Testing The Untestable

A long time problem for automated end-to-end testing has been testing production systems that have no test system available for testing.

A classic example is payment systems and other financial endpoints. Other examples I have worked with include college admission systems, insurance company APIs, loan system endpoints and many local and federal government services that cannot afford or are unable to provide test systems you can use.

Traditionally end-to-end testing with Selenium did not provide simple ways to overcome this problem. This in turn, frequently leads to automation that is very limited in scope and/or require clunky manual intervention and/or manual testing. These challenges only grow when we try to run our test suites in CI systems which require full automation.

Modern approaches have now given us tools and knowledge on how to address this. A couple of solutions are shown below

  1. Create a local server that serves the same responses that the actual API will provide and then configure test runs to start and use this server. This typically means getting a sample response from the real API and then building test responses using this. One item that frequently needs to be addressed is using some form of unique ID generator to provide unique ID's that real responses would provide.
  2. Use a framework such as Cypress or Playwright that provide you with the easy ability to mock out responses from a real server. These tools provide many of the pieces that you would end up building yourself if you went with the first option of a test server.

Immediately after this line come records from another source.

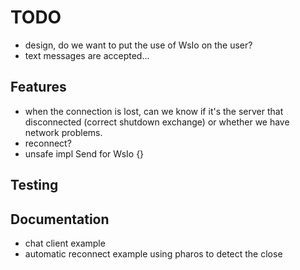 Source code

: # TODO

- design, do we want to put the use of WsIo on the user?
- text messages are accepted...

## Features
- when the connection is lost, can we know if it's the server that disconnected (correct shutdown exchange)
  or whether we have network problems.
- reconnect?
- unsafe impl Send for WsIo {}

## Testing

## Documentation
- chat client example
- automatic reconnect example using pharos to detect the close



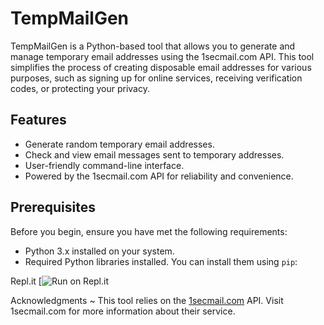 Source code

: # TempMailGen

TempMailGen is a Python-based tool that allows you to generate and manage temporary email addresses using the 1secmail.com API. This tool simplifies the process of creating disposable email addresses for various purposes, such as signing up for online services, receiving verification codes, or protecting your privacy.

## Features

- Generate random temporary email addresses.
- Check and view email messages sent to temporary addresses.
- User-friendly command-line interface.
- Powered by the 1secmail.com API for reliability and convenience.

## Prerequisites

Before you begin, ensure you have met the following requirements:

- Python 3.x installed on your system.
- Required Python libraries installed. You can install them using `pip`:

Repl.it
[![Run on Repl.it](https://replit.com/@console1337/TempMailGen)

Acknowledgments
~ This tool relies on the [1secmail.com](https://www.1secmail.com/) API. Visit 1secmail.com for more information about their service.
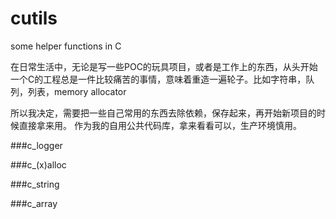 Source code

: cutils
======

some helper functions in C

在日常生活中，无论是写一些POC的玩具项目，或者是工作上的东西，从头开始一个C的工程总是一件比较痛苦的事情，意味着重造一遍轮子。比如字符串，队列，列表，memory allocator

所以我决定，需要把一些自己常用的东西去除依赖，保存起来，再开始新项目的时候直接拿来用。 作为我的自用公共代码库，拿来看看可以，生产环境慎用。


###c_logger

###c_(x)alloc

###c_string

###c_array
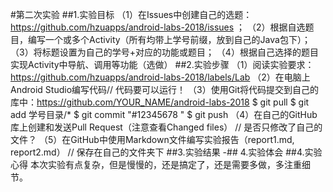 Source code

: #第二次实验 
##1.实验目标 
（1）在Issues中创建自己的选题：https://github.com/hzuapps/android-labs-2018/issues ； 
（2）根据自选题目，编写一个或多个Activity（所有均带上学号前缀，放到自己的Java包下）；
（3）将标题设置为自己的学号+对应的功能或题目； 
（4）根据自己选择的题目实现Activity中导航、调用等功能（选做）
 ##2.实验步骤 （1）阅读实验要求：https://github.com/hzuapps/android-labs-2018/labels/Lab （2）在电脑上Android Studio编写代码// 代码要可以运行！ （3）使用Git将代码提交到自己的库中：https://github.com/YOUR_NAME/android-labs-2018 $ git pull $ git add 学号目录/* $ git commit "#12345678 " $ git push （4）在自己的GitHub库上创建和发送Pull Request（注意查看Changed files） // 是否只修改了自己的文件？ （5）在GitHub中使用Markdown文件编写实验报告（report1.md, report2.md） // 保存在自己的文件夹下 ##3.实验结果 
-## 4.实验体会 ##4.实验心得 本次实验有点复杂，但是慢慢的，还是搞定了，还是需要多做，多注重细节。
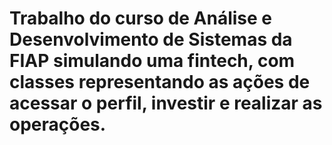 # Trabalho do curso de Análise e Desenvolvimento de Sistemas da FIAP simulando uma fintech, com classes representando as ações de acessar o perfil, investir e realizar as operações.
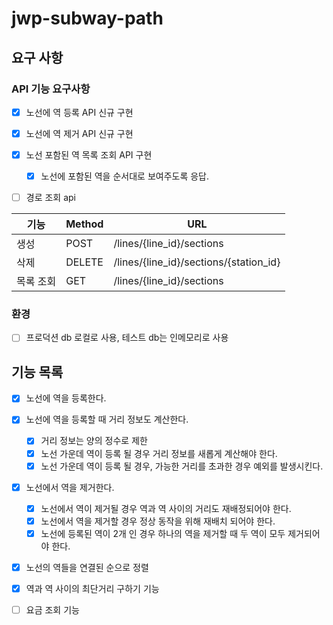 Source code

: # jwp-subway-path

## 요구 사항
### API 기능 요구사항
- [x] 노선에 역 등록 API 신규 구현
- [x] 노선에 역 제거 API 신규 구현
- [x] 노선 포함된 역 목록 조회 API 구현
  - [x] 노선에 포함된 역을 순서대로 보여주도록 응답.
- [ ] 경로 조회 api


| 기능    | Method | URL                                    |
|-------|--------|----------------------------------------|
| 생성    | POST   | /lines/{line_id}/sections              |
| 삭제    | DELETE | /lines/{line_id}/sections/{station_id} |
| 목록 조회 | GET    | /lines/{line_id}/sections              |

### 환경
- [ ] 프로덕션 db 로컬로 사용, 테스트 db는 인메모리로 사용

## 기능 목록
- [x] 노선에 역을 등록한다. 
- [x] 노선에 역을 등록할 때 거리 정보도 계산한다.
  - [x] 거리 정보는 양의 정수로 제한
  - [x] 노선 가운데 역이 등록 될 경우 거리 정보를 새롭게 계산해야 한다.
  - [x] 노선 가운데 역이 등록 될 경우, 가능한 거리를 초과한 경우 예외를 발생시킨다.  

- [x] 노선에서 역을 제거한다.
  - [x] 노선에서 역이 제거될 경우 역과 역 사이의 거리도 재배정되어야 한다. 
  - [x] 노선에서 역을 제거할 경우 정상 동작을 위해 재배치 되어야 한다.
  - [x] 노선에 등록된 역이 2개 인 경우 하나의 역을 제거할 때 두 역이 모두 제거되어야 한다.

- [x] 노선의 역들을 연결된 순으로 정렬

- [x] 역과 역 사이의 최단거리 구하기 기능
- [ ] 요금 조회 기능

An important part of a good solution will be to test at multiple levels. Given the above solutions involve mocking out live responses you should consider integration tests (if possible) to verify that production endpoints are still valid and of course a base of high coverage unit tests for actual functionality. You might also consider a few happy path smoke tests for production with sad cases covered in test systems. Production monitoring of live endpoints rather than going through brower UIs is another option to consider.